▶ _Aim of the exercise_
The result should be every line in the material below containing the string "documentclass".

▶ _Data records_
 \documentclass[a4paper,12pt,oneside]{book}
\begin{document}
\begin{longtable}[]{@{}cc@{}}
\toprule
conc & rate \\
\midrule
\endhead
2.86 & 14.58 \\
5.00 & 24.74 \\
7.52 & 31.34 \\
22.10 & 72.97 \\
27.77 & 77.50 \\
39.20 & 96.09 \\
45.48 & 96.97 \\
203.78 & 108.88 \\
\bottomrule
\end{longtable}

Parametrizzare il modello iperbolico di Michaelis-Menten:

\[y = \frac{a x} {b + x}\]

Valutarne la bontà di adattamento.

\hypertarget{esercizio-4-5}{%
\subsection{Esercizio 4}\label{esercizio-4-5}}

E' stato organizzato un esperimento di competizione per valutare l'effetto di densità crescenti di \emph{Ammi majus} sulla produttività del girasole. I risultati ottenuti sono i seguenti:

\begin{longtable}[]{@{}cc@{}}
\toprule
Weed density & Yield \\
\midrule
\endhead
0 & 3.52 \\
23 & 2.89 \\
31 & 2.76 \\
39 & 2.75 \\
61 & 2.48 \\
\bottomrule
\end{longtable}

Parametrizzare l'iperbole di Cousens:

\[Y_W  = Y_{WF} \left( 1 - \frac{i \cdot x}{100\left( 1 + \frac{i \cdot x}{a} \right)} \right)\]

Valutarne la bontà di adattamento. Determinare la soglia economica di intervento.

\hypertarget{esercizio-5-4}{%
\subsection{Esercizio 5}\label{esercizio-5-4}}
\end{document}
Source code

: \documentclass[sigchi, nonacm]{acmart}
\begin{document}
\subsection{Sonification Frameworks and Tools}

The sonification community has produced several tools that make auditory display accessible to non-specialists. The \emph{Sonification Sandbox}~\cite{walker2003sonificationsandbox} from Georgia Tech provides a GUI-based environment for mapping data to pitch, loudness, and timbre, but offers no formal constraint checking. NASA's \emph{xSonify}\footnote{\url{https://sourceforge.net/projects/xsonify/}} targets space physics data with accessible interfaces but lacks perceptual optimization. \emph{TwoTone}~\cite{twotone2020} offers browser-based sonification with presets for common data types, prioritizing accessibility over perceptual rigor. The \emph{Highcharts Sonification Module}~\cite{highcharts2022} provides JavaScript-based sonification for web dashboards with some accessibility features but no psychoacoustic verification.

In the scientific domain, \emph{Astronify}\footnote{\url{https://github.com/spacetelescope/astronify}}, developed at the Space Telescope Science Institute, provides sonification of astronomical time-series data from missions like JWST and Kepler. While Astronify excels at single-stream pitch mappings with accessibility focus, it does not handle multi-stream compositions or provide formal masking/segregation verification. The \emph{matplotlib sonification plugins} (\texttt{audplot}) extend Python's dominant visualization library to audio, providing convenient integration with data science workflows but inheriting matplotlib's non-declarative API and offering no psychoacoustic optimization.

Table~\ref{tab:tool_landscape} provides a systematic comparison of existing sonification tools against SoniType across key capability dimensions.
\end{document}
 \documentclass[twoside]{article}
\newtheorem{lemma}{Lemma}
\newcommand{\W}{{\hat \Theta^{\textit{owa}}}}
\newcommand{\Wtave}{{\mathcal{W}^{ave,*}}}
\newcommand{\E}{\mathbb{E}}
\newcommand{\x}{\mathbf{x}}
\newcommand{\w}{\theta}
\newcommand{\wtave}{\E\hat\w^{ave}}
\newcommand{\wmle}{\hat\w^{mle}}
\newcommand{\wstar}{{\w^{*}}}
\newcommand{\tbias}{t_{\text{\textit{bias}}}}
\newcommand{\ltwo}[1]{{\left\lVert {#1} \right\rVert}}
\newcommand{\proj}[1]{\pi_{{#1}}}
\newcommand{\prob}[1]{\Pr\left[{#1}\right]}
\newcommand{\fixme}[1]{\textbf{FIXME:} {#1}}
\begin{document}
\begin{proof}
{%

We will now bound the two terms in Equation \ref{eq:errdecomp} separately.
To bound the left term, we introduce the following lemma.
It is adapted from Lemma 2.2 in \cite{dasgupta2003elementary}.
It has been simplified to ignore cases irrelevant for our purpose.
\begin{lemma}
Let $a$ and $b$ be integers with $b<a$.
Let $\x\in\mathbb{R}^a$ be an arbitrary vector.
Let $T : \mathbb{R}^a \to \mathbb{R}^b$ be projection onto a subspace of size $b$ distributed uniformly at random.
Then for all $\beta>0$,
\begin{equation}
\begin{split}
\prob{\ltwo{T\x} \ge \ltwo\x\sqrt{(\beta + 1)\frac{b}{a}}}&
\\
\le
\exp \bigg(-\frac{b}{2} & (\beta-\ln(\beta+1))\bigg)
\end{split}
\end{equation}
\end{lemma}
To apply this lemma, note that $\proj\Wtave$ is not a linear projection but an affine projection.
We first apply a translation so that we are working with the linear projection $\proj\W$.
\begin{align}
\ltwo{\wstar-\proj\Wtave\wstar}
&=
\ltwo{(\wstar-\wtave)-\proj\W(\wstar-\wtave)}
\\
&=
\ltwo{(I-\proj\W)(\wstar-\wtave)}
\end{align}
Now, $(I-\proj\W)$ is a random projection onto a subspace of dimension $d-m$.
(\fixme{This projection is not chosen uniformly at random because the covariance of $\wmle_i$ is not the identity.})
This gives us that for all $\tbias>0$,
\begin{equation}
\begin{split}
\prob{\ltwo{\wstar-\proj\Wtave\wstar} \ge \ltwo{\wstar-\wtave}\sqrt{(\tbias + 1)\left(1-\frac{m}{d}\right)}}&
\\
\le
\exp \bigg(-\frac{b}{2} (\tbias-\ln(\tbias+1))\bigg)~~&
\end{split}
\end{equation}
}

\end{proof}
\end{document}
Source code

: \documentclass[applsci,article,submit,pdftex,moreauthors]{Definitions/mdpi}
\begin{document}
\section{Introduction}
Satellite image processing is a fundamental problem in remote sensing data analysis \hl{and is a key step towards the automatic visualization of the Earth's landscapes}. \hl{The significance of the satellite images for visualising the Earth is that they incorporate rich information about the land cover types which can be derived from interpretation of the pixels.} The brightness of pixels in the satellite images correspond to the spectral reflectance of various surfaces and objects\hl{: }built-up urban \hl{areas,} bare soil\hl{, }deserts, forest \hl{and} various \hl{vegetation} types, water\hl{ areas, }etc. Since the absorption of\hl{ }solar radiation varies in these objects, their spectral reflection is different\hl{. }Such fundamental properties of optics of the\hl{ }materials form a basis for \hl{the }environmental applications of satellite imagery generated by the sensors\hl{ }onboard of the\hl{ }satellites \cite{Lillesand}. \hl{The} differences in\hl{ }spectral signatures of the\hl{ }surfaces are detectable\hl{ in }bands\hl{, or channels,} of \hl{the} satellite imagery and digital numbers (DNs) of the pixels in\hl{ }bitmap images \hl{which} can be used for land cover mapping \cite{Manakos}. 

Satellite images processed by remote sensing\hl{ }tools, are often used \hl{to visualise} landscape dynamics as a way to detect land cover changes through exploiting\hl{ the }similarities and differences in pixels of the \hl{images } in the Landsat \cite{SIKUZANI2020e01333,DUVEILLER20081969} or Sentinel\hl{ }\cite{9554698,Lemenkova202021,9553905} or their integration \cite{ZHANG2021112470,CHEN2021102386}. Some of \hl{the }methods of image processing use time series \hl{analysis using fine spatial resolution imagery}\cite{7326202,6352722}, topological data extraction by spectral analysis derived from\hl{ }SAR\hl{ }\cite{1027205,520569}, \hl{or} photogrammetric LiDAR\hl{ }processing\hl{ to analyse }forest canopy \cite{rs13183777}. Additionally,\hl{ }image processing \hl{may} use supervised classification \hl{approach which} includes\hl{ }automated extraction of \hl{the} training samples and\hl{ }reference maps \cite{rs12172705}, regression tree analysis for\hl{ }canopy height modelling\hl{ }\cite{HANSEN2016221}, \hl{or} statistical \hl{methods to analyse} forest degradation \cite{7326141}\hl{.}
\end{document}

▶ _Your solution_
 \documentclass[a4paper,12pt,oneside]{book}
: \documentclass[sigchi, nonacm]{acmart}
 \documentclass[twoside]{article}
: \documentclass[applsci,article,submit,pdftex,moreauthors]{Definitions/mdpi}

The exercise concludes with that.